懐かしい場所、懐かしい光景であるはずなのに、空間に蔓延する息の詰まる雰囲気が一足進む毎に増していく。
「上だな……!」
だがエミリアは止まらない。
広間に漂う不穏な空気は察しつつも、遥かに強大でどす黒い気配が階段の先……玉座の間より溢れ出していたからだ。
「エミリアさぁ~ん」
まるで上手く揚がらない凧のように腕を引かれて宙に浮くホイムが声を掛けた。
「行くんですかぁ~?」
このまま間髪入れず突っ込むつもりなのかと思い訊ねてみたが、返ってきたのは迷いのない返答であった。
「ああ!」
とっくに覚悟の決まっていたエミリアの勢いにあてられ、ホイムも腹を括った。
否……勢いに任せて突き進まねば足は止まり、それ以上前へ行けなくなることを恐れたからかもしれない。それほどまでに強烈なプレッシャーを二人は肌で感じていた。
そして一気に階段を駆け上がり重圧の中心地――玉座の前へと辿り着いた二人が目にしたのは、階下の広間と同程度の広さの向こうに構える王座に座す年配の男であった。
「王……」
立ち止まり呟くエミリアの背に鼻をぶつけたホイムは彼女の脇の下からひょこっと顔を出してその人物を窺った。
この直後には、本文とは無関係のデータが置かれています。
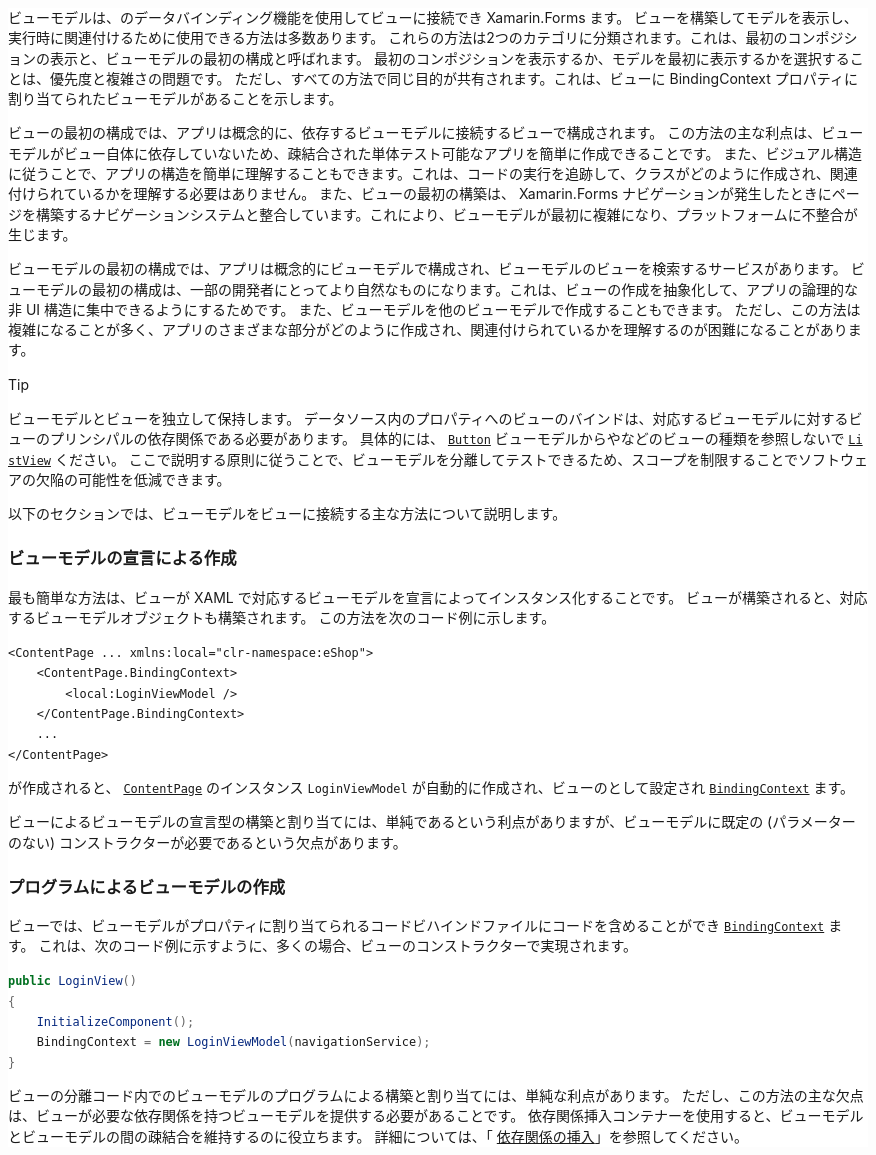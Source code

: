 ビューモデルは、のデータバインディング機能を使用してビューに接続でき Xamarin.Forms ます。 ビューを構築してモデルを表示し、実行時に関連付けるために使用できる方法は多数あります。 これらの方法は2つのカテゴリに分類されます。これは、最初のコンポジションの表示と、ビューモデルの最初の構成と呼ばれます。 最初のコンポジションを表示するか、モデルを最初に表示するかを選択することは、優先度と複雑さの問題です。 ただし、すべての方法で同じ目的が共有されます。これは、ビューに BindingContext プロパティに割り当てられたビューモデルがあることを示します。

ビューの最初の構成では、アプリは概念的に、依存するビューモデルに接続するビューで構成されます。 この方法の主な利点は、ビューモデルがビュー自体に依存していないため、疎結合された単体テスト可能なアプリを簡単に作成できることです。 また、ビジュアル構造に従うことで、アプリの構造を簡単に理解することもできます。これは、コードの実行を追跡して、クラスがどのように作成され、関連付けられているかを理解する必要はありません。 また、ビューの最初の構築は、 Xamarin.Forms ナビゲーションが発生したときにページを構築するナビゲーションシステムと整合しています。これにより、ビューモデルが最初に複雑になり、プラットフォームに不整合が生じます。

ビューモデルの最初の構成では、アプリは概念的にビューモデルで構成され、ビューモデルのビューを検索するサービスがあります。 ビューモデルの最初の構成は、一部の開発者にとってより自然なものになります。これは、ビューの作成を抽象化して、アプリの論理的な非 UI 構造に集中できるようにするためです。 また、ビューモデルを他のビューモデルで作成することもできます。 ただし、この方法は複雑になることが多く、アプリのさまざまな部分がどのように作成され、関連付けられているかを理解するのが困難になることがあります。

> [!TIP]
> ビューモデルとビューを独立して保持します。 データソース内のプロパティへのビューのバインドは、対応するビューモデルに対するビューのプリンシパルの依存関係である必要があります。 具体的には、 [`Button`](xref:Xamarin.Forms.Button) ビューモデルからやなどのビューの種類を参照しないで [`ListView`](xref:Xamarin.Forms.ListView) ください。 ここで説明する原則に従うことで、ビューモデルを分離してテストできるため、スコープを制限することでソフトウェアの欠陥の可能性を低減できます。

以下のセクションでは、ビューモデルをビューに接続する主な方法について説明します。

### <a name="creating-a-view-model-declaratively"></a>ビューモデルの宣言による作成

最も簡単な方法は、ビューが XAML で対応するビューモデルを宣言によってインスタンス化することです。 ビューが構築されると、対応するビューモデルオブジェクトも構築されます。 この方法を次のコード例に示します。

```xaml
<ContentPage ... xmlns:local="clr-namespace:eShop">  
    <ContentPage.BindingContext>  
        <local:LoginViewModel />  
    </ContentPage.BindingContext>  
    ...  
</ContentPage>
```

が作成されると、 [`ContentPage`](xref:Xamarin.Forms.ContentPage) のインスタンス `LoginViewModel` が自動的に作成され、ビューのとして設定され [`BindingContext`](xref:Xamarin.Forms.BindableObject.BindingContext) ます。

ビューによるビューモデルの宣言型の構築と割り当てには、単純であるという利点がありますが、ビューモデルに既定の (パラメーターのない) コンストラクターが必要であるという欠点があります。

### <a name="creating-a-view-model-programmatically"></a>プログラムによるビューモデルの作成

ビューでは、ビューモデルがプロパティに割り当てられるコードビハインドファイルにコードを含めることができ [`BindingContext`](xref:Xamarin.Forms.BindableObject.BindingContext) ます。 これは、次のコード例に示すように、多くの場合、ビューのコンストラクターで実現されます。

```csharp
public LoginView()  
{  
    InitializeComponent();  
    BindingContext = new LoginViewModel(navigationService);  
}
```

ビューの分離コード内でのビューモデルのプログラムによる構築と割り当てには、単純な利点があります。 ただし、この方法の主な欠点は、ビューが必要な依存関係を持つビューモデルを提供する必要があることです。 依存関係挿入コンテナーを使用すると、ビューモデルとビューモデルの間の疎結合を維持するのに役立ちます。 詳細については、「 [依存関係の挿入](~/xamarin-forms/enterprise-application-patterns/dependency-injection.md)」を参照してください。
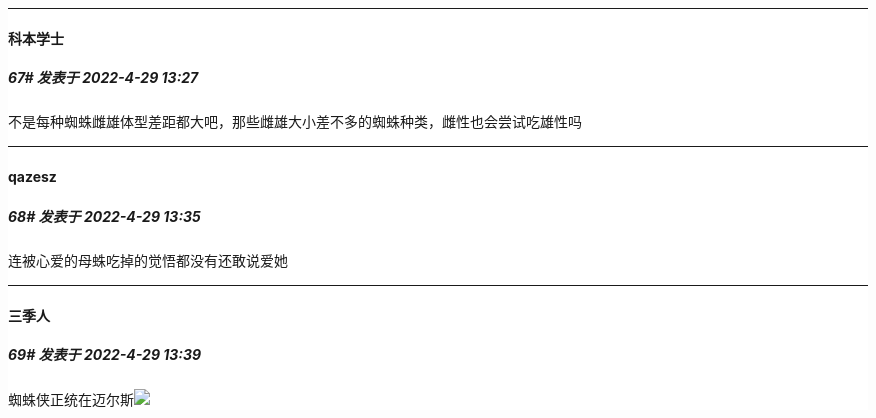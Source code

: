 

*****

####  科本学士  
##### 67#       发表于 2022-4-29 13:27

不是每种蜘蛛雌雄体型差距都大吧，那些雌雄大小差不多的蜘蛛种类，雌性也会尝试吃雄性吗



*****

####  qazesz  
##### 68#       发表于 2022-4-29 13:35

连被心爱的母蛛吃掉的觉悟都没有还敢说爱她

*****

####  三季人  
##### 69#       发表于 2022-4-29 13:39

蜘蛛侠正统在迈尔斯<img src="https://static.saraba1st.com/image/smiley/face2017/065.png" referrerpolicy="no-referrer">

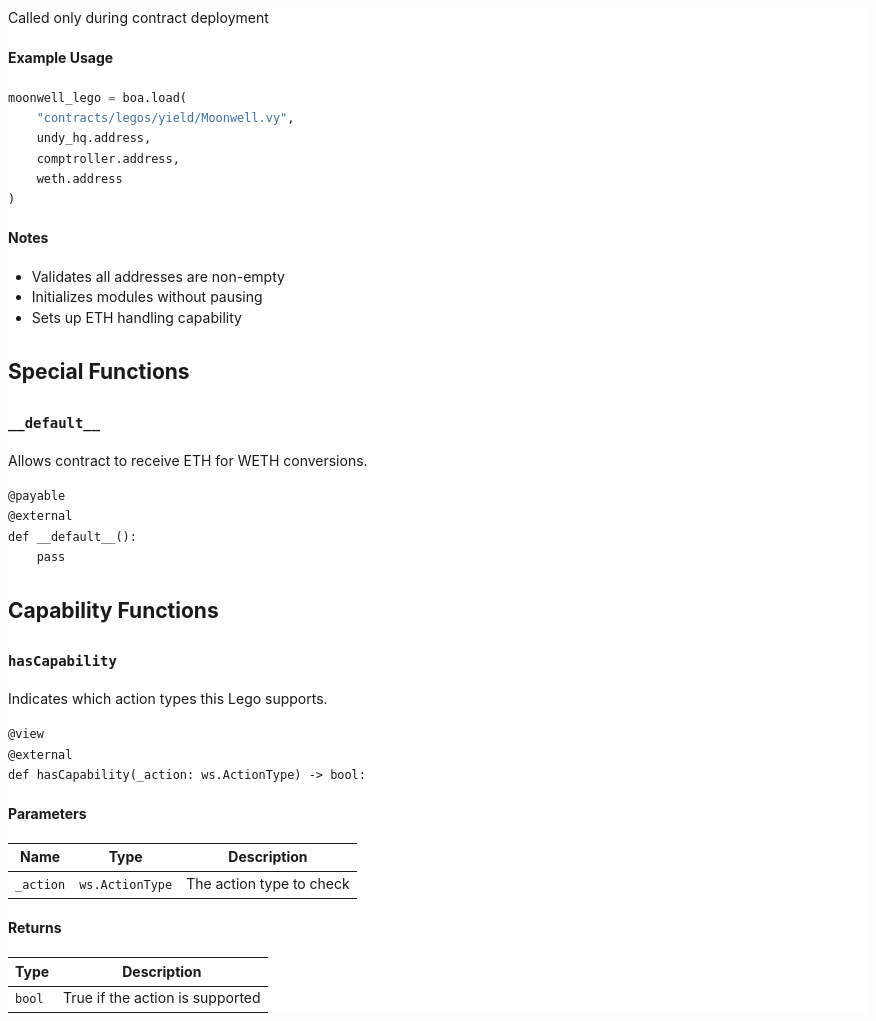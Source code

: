 Called only during contract deployment

#### Example Usage
```python
moonwell_lego = boa.load(
    "contracts/legos/yield/Moonwell.vy",
    undy_hq.address,
    comptroller.address,
    weth.address
)
```

#### Notes

- Validates all addresses are non-empty
- Initializes modules without pausing
- Sets up ETH handling capability

## Special Functions

### `__default__`

Allows contract to receive ETH for WETH conversions.

```vyper
@payable
@external
def __default__():
    pass
```

## Capability Functions

### `hasCapability`

Indicates which action types this Lego supports.

```vyper
@view
@external
def hasCapability(_action: ws.ActionType) -> bool:
```

#### Parameters

| Name | Type | Description |
|------|------|-------------|
| `_action` | `ws.ActionType` | The action type to check |

#### Returns

| Type | Description |
|------|-------------|
| `bool` | True if the action is supported |
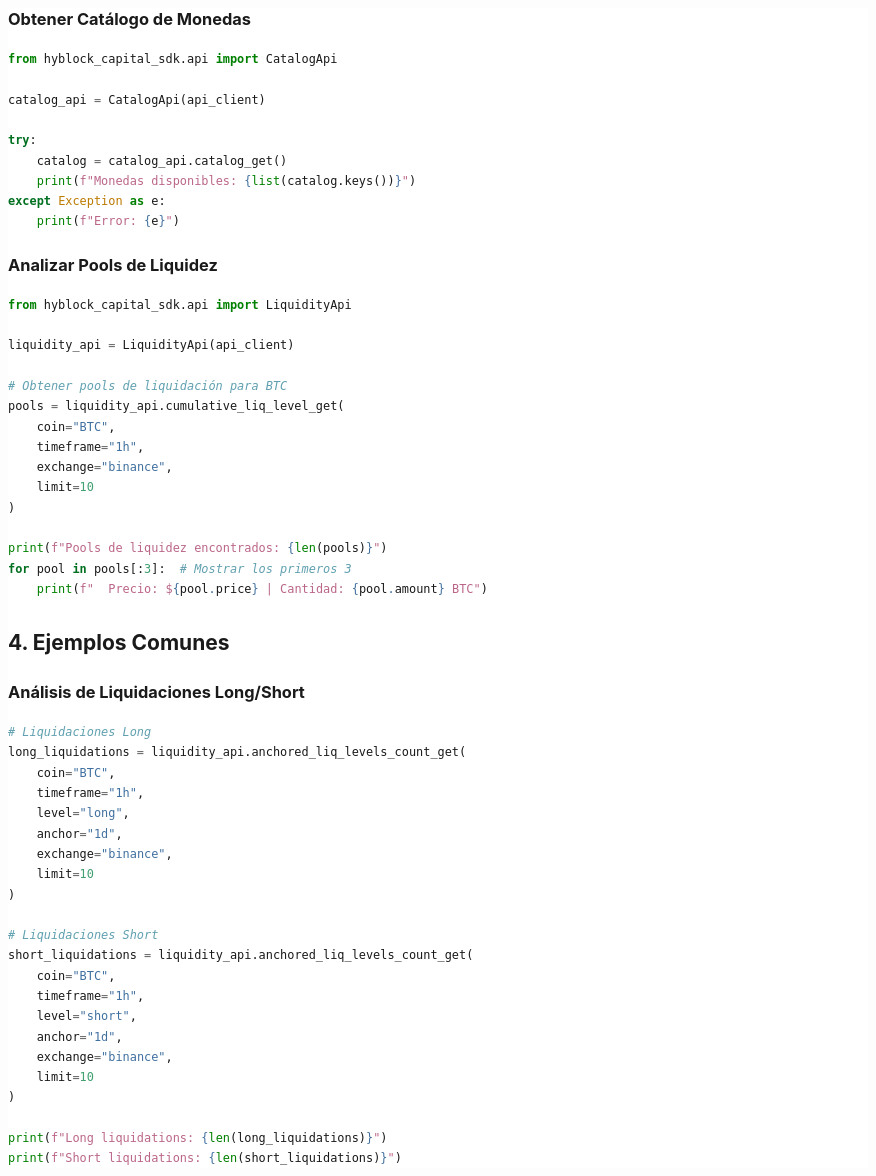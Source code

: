 ### Obtener Catálogo de Monedas

```python
from hyblock_capital_sdk.api import CatalogApi

catalog_api = CatalogApi(api_client)

try:
    catalog = catalog_api.catalog_get()
    print(f"Monedas disponibles: {list(catalog.keys())}")
except Exception as e:
    print(f"Error: {e}")
```

### Analizar Pools de Liquidez

```python
from hyblock_capital_sdk.api import LiquidityApi

liquidity_api = LiquidityApi(api_client)

# Obtener pools de liquidación para BTC
pools = liquidity_api.cumulative_liq_level_get(
    coin="BTC",
    timeframe="1h",
    exchange="binance",
    limit=10
)

print(f"Pools de liquidez encontrados: {len(pools)}")
for pool in pools[:3]:  # Mostrar los primeros 3
    print(f"  Precio: ${pool.price} | Cantidad: {pool.amount} BTC")
```

## 4. Ejemplos Comunes

### Análisis de Liquidaciones Long/Short

```python
# Liquidaciones Long
long_liquidations = liquidity_api.anchored_liq_levels_count_get(
    coin="BTC",
    timeframe="1h",
    level="long",
    anchor="1d",
    exchange="binance",
    limit=10
)

# Liquidaciones Short
short_liquidations = liquidity_api.anchored_liq_levels_count_get(
    coin="BTC",
    timeframe="1h",
    level="short",
    anchor="1d",
    exchange="binance",
    limit=10
)

print(f"Long liquidations: {len(long_liquidations)}")
print(f"Short liquidations: {len(short_liquidations)}")
```
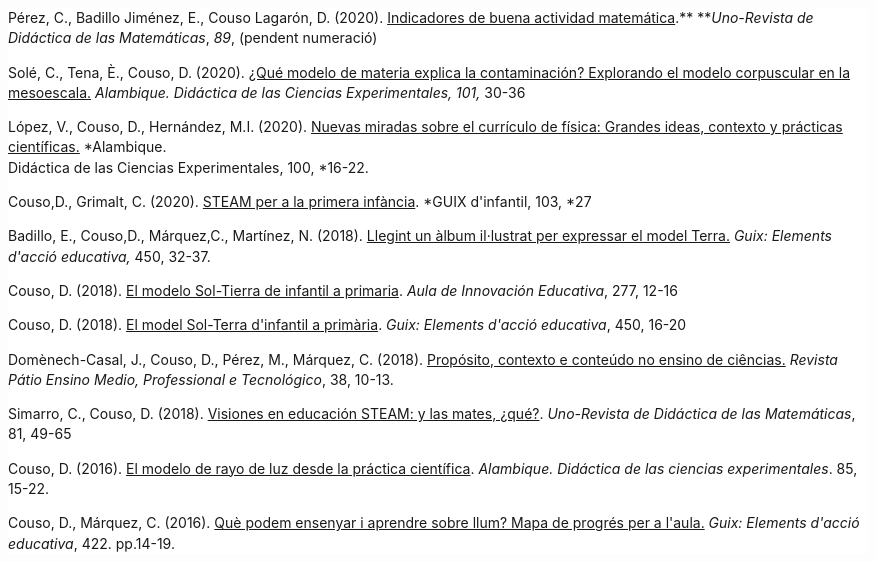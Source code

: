 Pérez, C., Badillo Jiménez, E., Couso Lagarón, D. (2020). [Indicadores
de buena actividad
matemática](https://www.grao.com/es/producto/indicadores-de-buena-actividad-matematica-un089100012).** ***Uno-Revista
de Didáctica de las Matemáticas*, *89*, (pendent numeració)

Solé, C., Tena, È., Couso, D. (2020). [¿Qué modelo de materia explica la
contaminación? Explorando el modelo corpuscular en la
mesoescala.](http://file:///C:/Users/Mar/Documents/CRECIM/DIGNA%20CV/per%20despres%20a%20PAPERERA/2020_Sole,%20Tena%20i%20Couso_que-modelo-de-materia-explica-la-contaminacion_Alambique%20101.pdf)
[](https://www.grao.com/es/producto/revista-alambique-101-julio-20-solidos-liquidos-y-gases-al101)
*Alambique. Didáctica de las Ciencias Experimentales, 101,* 30-36

López, V., Couso, D., Hernández, M.I. (2020). [Nuevas miradas sobre el
currículo de física: Grandes ideas, contexto y prácticas
científicas.](https://www.grao.com/es/producto/revista-alambique-100-abril-20-100-numeros-de-alambique-al100)
*Alambique. \
Didáctica de las Ciencias Experimentales, 100, *16-22.

Couso,D., Grimalt, C. (2020). [STEAM per a la primera
infància](https://www.grao.com/es/producto/steam-per-a-la-primera-infancia-gi10398427). *GUIX
d'infantil, 103, *27

Badillo, E., Couso,D., Márquez,C., Martínez, N. (2018). [Llegint un
àlbum il·lustrat per expressar el model
Terra.](https://ddd.uab.cat/record/199900) *Guix: Elements d\'acció
educativa,* 450, 32-37.

Couso, D. (2018). [El modelo Sol-Tierra de infantil a
primaria](https://www.grao.com/es/producto/el-modelo-soltierra-de-infantil-a-primaria-au27795523).
*Aula de Innovación Educativa*, 277, 12-16

Couso, D. (2018). [El model Sol-Terra d\'infantil a
primària](https://www.grao.com/ca/producte/el-model-solterra-dinfantil-a-primaria-gu45095523).
*Guix: Elements d\'acció educativa*, 450, 16-20

Domènech-Casal, J., Couso, D., Pérez, M., Márquez, C. (2018).
[Propósito, contexto e conteúdo no ensino de
ciências.](https://loja.grupoa.com.br/patio-ens-medio-profissional-e-tec-n38201821794375380918-p1004511)
*Revista Pátio Ensino Medio, Professional e Tecnológico*, 38, 10-13.

Simarro, C., Couso, D. (2018). [Visiones en educación STEAM: y las
mates,
¿qué?](https://www.grao.com/ca/producte/visiones-en-educacion-steam-y-las-mates-que-un08193917).
*Uno-Revista de Didáctica de las Matemáticas*, 81, 49-65

Couso, D. (2016). [El modelo de rayo de luz desde la práctica
científica](http://www.grao.com/ca/producte/el-modelo-de-rayo-de-luz-desde-la-practica-cientifica).
*Alambique. Didáctica de las ciencias experimentales*. 85, 15-22.

Couso, D., Márquez, C. (2016). [Què podem ensenyar i aprendre sobre
llum? Mapa de progrés per a
l\'aula.](https://ddd.uab.cat/pub/artpub/2016/149985/Guix_llum_2016.pdf)
*Guix: Elements d\'acció educativa*, 422. pp.14-19.

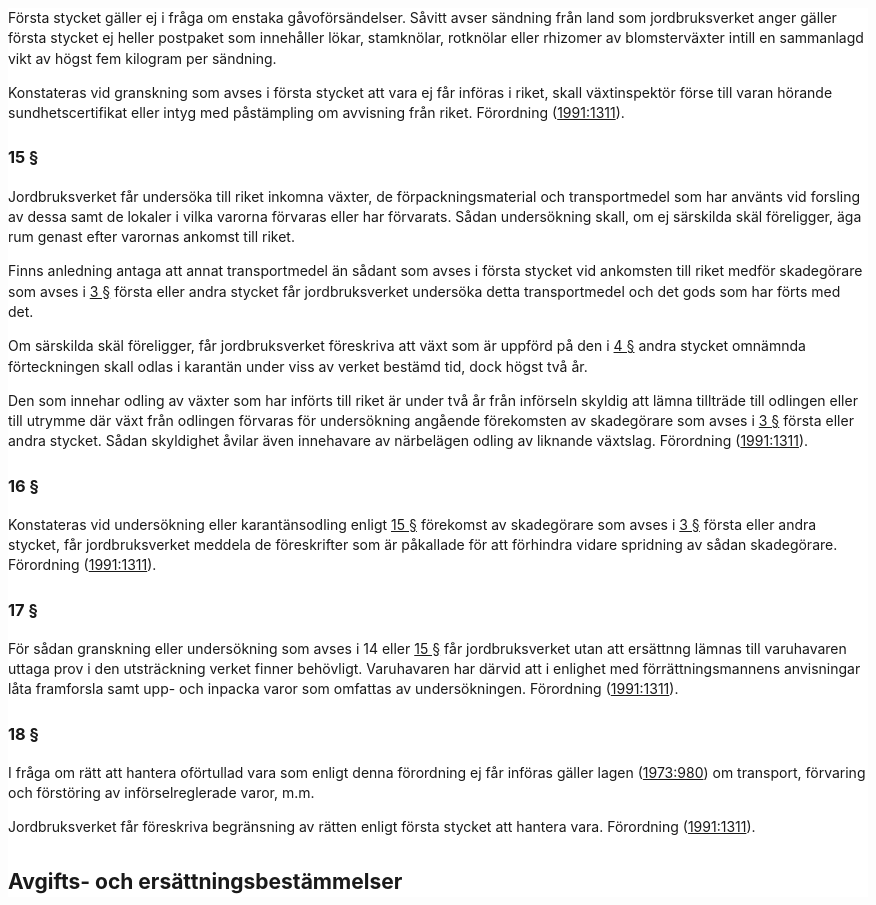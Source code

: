 Första stycket gäller ej i fråga om enstaka gåvoförsändelser. Såvitt avser sändning från land som jordbruksverket anger gäller första stycket ej heller postpaket som innehåller lökar, stamknölar, rotknölar eller rhizomer av blomsterväxter intill en sammanlagd vikt av högst fem kilogram per sändning.

Konstateras vid granskning som avses i första stycket att vara ej får införas i riket, skall växtinspektör förse till varan hörande sundhetscertifikat eller intyg med påstämpling om avvisning från riket. Förordning ([1991:1311](https://selex.se/eli/sfs/1991/1311)).

### 15 §

Jordbruksverket får undersöka till riket inkomna växter, de förpackningsmaterial och transportmedel som har använts vid forsling av dessa samt de lokaler i vilka varorna förvaras eller har förvarats. Sådan undersökning skall, om ej särskilda skäl föreligger, äga rum genast efter varornas ankomst till riket.

Finns anledning antaga att annat transportmedel än sådant som avses i första stycket vid ankomsten till riket medför skadegörare som avses i [3 §](#3) första eller andra stycket får jordbruksverket undersöka detta transportmedel och det gods som har förts med det.

Om särskilda skäl föreligger, får jordbruksverket föreskriva att växt som är uppförd på den i [4 §](#4) andra stycket omnämnda förteckningen skall odlas i karantän under viss av verket bestämd tid, dock högst två år.

Den som innehar odling av växter som har införts till riket är under två år från införseln skyldig att lämna tillträde till odlingen eller till utrymme där växt från odlingen förvaras för undersökning angående förekomsten av skadegörare som avses i [3 §](#3) första eller andra stycket. Sådan skyldighet åvilar även innehavare av närbelägen odling av liknande växtslag. Förordning ([1991:1311](https://selex.se/eli/sfs/1991/1311)).

### 16 §

Konstateras vid undersökning eller karantänsodling enligt [15 §](#15) förekomst av skadegörare som avses i [3 §](#3) första eller andra stycket, får jordbruksverket meddela de föreskrifter som är påkallade för att förhindra vidare spridning av sådan skadegörare. Förordning ([1991:1311](https://selex.se/eli/sfs/1991/1311)).

### 17 §

För sådan granskning eller undersökning som avses i 14 eller [15 §](#15) får jordbruksverket utan att ersättnng lämnas till varuhavaren uttaga prov i den utsträckning verket finner behövligt. Varuhavaren har därvid att i enlighet med förrättningsmannens anvisningar låta framforsla samt upp- och inpacka varor som omfattas av undersökningen. Förordning ([1991:1311](https://selex.se/eli/sfs/1991/1311)).

### 18 §

I fråga om rätt att hantera oförtullad vara som enligt denna förordning ej får införas gäller lagen ([1973:980](https://selex.se/eli/sfs/1973/980)) om transport, förvaring och förstöring av införselreglerade varor, m.m.

Jordbruksverket får föreskriva begränsning av rätten enligt första stycket att hantera vara. Förordning ([1991:1311](https://selex.se/eli/sfs/1991/1311)).

## Avgifts- och ersättningsbestämmelser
あでやかな意匠を施された召し物に宝飾が散りばめられた王の冠。居住まいを正してさえいれば高貴な者であると疑いようがなかっただろう。
「あれが……ですか?」
ホイムがひと目見てその男に抱いた印象は、中毒者であった。
素材の良い衣装は薄汚れ、宝石の輝きはくすみ、手入れの行き届いていない髭髪はダウンタウンの裏を根城にする浮浪者のようであった。
背もたれに預けた体は四肢を力なく投げ出し、虚空を見つめる瞳は正気とも思えず、だらりと開いた口からは涎と共にぶつぶつと何か言葉を垂れ流していた。
「すまな……すまな……い……」
不気味な程静かな空間に、呪詛のような王の呟きとホイム達の呼吸だけが木霊する。
およそ尋常ではない様子にエミリアが一歩を踏み出そうとするのを制するように、王の座の後ろから影がスッと姿を見せる。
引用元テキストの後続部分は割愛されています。